Collection entries
——
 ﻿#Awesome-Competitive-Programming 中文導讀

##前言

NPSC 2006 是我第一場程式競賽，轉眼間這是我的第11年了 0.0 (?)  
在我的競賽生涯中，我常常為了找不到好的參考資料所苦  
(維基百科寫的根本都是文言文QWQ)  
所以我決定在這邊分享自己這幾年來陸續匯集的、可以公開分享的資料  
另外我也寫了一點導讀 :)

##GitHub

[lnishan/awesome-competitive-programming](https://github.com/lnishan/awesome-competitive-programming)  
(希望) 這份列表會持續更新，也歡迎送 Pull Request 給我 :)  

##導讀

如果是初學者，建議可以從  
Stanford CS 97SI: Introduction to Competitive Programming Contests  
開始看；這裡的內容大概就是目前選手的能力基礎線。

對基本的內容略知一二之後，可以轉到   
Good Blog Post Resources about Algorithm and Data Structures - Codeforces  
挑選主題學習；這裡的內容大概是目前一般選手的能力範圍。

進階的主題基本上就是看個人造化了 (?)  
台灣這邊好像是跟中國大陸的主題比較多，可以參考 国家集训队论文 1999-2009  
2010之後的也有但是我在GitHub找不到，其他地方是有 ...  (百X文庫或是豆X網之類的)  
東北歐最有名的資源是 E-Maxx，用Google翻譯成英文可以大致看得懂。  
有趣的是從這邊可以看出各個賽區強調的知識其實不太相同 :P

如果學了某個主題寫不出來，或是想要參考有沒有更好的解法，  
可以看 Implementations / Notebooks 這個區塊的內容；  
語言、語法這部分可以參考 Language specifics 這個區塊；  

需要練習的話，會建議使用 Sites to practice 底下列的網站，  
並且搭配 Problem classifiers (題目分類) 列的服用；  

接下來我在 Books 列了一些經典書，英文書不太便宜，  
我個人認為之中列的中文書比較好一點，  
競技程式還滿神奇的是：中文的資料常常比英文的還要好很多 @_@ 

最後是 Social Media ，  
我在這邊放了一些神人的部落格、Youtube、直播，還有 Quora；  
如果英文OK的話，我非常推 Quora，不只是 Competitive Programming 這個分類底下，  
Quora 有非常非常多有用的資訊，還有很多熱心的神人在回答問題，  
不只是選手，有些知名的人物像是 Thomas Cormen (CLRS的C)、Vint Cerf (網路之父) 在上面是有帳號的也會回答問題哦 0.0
——
EXERCISE DIRECTIONS |
Where in the records does the word "Quora" appear? Copy each line that holds it.

RESULT FOR THIS EXERCISE |
我在這邊放了一些神人的部落格、Youtube、直播，還有 Quora；  
如果英文OK的話，我非常推 Quora，不只是 Competitive Programming 這個分類底下，  
Quora 有非常非常多有用的資訊，還有很多熱心的神人在回答問題，  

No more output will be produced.